10.8 Terminal Matching

Building Parsers with Java
By Steven  John  Metsker

Table of Contents
Chapter  10.   Matching Mechanics


The parsers discussed to this point have been compositions of other parsers. Each of them matches a collection of assemblies by delegating the matching job to its subparsers. This structural composition and runtime delegation ends with Terminal and its subclasses. Terminal objects are the leaves of a parser composition and thus "terminate" the composition. They also terminate the matching process by deciding themselves whether or not they match a given assembly. Figure 10.6 shows the Terminal class.

Figure 10.6. The Terminal class. A Terminal object is a parser that is not a composition of other parsers.


Any Terminal object can decide whether it matches any assembly, so the job of matching a collection of assemblies reduces to the job of matching each assembly individually. Subclasses of Terminal typically override matchOneAssembly() or qualifies() , but they need not override match() . Here is the code for Terminal.match() :

 public Vector match(Vector in) {      Vector out = new Vector();     Enumeration e = in.elements();     while (e.hasMoreElements()) {         Assembly a = (Assembly) e.nextElement();         Assembly b = matchOneAssembly(a);         if (b != null) {             out.addElement(b);         }     }     return out; } 

This code gathers into an output collection the results of matching the Terminal object against each assembly in the input collection. Here is the code for matchOneAssembly() :

 protected Assembly matchOneAssembly(Assembly in) {      if (!in.hasMoreElements()) {         return null;     }     if (qualifies(in.peek())) {         Assembly out = (Assembly) in.clone();         Object o = out.nextElement();         if (!discard) {             out.push(o);         }         return out;     }     return null; } 

This code peeks at the next element of the input assembly to see whether it "qualifies." The Terminal class has a default implementation of qualifies() , but subclasses typically override it. The qualifies() method determines whether the terminal matches the next element.

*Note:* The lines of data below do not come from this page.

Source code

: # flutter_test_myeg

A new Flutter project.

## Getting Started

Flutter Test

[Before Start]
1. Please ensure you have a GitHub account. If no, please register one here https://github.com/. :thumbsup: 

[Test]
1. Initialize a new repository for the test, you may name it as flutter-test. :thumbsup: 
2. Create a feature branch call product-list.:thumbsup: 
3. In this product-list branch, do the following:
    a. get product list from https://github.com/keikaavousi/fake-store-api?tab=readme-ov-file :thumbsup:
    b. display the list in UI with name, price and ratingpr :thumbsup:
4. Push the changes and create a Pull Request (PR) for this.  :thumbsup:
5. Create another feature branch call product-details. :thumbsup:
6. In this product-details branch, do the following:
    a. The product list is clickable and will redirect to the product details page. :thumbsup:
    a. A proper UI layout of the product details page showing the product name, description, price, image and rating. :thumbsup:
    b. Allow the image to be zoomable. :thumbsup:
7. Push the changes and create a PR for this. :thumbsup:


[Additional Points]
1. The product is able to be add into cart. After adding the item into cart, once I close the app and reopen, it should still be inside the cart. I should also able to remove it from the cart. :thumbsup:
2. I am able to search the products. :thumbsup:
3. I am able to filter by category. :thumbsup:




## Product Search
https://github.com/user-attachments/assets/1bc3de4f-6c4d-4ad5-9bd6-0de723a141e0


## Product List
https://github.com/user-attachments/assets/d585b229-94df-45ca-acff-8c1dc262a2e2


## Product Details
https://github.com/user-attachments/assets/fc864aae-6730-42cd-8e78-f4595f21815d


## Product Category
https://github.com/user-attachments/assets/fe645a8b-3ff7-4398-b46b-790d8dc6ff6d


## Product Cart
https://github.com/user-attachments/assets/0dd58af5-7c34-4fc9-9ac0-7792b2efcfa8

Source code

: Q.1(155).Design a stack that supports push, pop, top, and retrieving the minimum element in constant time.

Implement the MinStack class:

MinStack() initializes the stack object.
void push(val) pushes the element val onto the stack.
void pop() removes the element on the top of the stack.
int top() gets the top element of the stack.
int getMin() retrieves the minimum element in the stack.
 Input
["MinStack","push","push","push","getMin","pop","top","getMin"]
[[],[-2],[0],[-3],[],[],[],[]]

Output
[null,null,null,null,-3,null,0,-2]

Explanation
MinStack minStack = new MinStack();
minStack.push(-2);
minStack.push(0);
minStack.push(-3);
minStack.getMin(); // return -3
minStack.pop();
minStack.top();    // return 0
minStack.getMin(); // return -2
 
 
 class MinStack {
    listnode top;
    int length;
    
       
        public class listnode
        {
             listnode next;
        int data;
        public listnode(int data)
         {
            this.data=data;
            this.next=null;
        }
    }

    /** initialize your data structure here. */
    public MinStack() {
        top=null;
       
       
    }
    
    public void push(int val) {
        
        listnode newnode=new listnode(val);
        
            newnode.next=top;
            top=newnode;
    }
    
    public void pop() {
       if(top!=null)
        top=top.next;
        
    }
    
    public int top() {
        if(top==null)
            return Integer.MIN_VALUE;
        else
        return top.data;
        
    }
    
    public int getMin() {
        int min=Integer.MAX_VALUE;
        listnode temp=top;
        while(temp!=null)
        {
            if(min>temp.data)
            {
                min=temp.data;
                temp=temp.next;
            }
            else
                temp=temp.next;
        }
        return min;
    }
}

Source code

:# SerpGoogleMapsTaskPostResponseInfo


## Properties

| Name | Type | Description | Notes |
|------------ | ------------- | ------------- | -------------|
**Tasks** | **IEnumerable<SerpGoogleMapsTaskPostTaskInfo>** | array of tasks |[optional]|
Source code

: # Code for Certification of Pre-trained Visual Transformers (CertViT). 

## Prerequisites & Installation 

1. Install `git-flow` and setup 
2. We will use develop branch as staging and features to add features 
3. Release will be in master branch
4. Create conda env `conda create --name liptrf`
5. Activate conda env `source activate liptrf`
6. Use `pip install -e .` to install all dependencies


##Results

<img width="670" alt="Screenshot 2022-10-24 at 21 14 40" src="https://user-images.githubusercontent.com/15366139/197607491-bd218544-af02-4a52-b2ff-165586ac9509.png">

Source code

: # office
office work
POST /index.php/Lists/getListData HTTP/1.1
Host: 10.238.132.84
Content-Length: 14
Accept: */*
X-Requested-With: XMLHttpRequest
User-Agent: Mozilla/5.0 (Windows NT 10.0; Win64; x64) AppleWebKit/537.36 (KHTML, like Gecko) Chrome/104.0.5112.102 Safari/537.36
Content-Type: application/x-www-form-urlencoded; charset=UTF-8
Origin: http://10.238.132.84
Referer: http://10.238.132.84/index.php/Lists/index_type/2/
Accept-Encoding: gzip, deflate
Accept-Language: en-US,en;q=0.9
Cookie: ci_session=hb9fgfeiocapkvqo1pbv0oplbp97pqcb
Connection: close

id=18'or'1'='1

Terminal objects by default push the element they match from an assembly onto the assembly's stack. You can prevent this by sending the Terminal object a discard() message. In practice, you usually want to prevent the pushing of symbols, literals, and any other terminals when you know the exact value of the match in advance.

10.8.1 Token Terminals

One result of tokenization is that when a Terminal parser must determine whether it matches the next chunk of text, a tokenizer has already made decisions about how to compose the next token. For example, a tokenizer decides whether scientific notation is allowable in numbers .

A Terminal parser can make further decisions about what it matches, but as a practical matter it cannot undo decisions the tokenizer makes. A good strategy is to keep tokenization simple, adding specialization in Terminal subclasses.

For example, this book has a single token type for word tokens and has three subclasses of Terminal that match against word tokens. Classes Word , Literal , and CaselessLiteral are all Terminal subclasses that match against a token of type Token.TT_WORD . Objects of class Word successfully match any word token. Objects of class Literal recognize only a specific word; a Literal object fails to match any token that does not contain the same string the object receives in its constructor. The CaselessLiteral subclass of Literal relaxes this selectivity, matching a specific string but ignoring case. Figure 10.7 shows the subclasses of Terminal that match word tokens.

Figure 10.7. Token terminals. Typical token terminals simply say whether a given object qualifies as the type of terminal sought.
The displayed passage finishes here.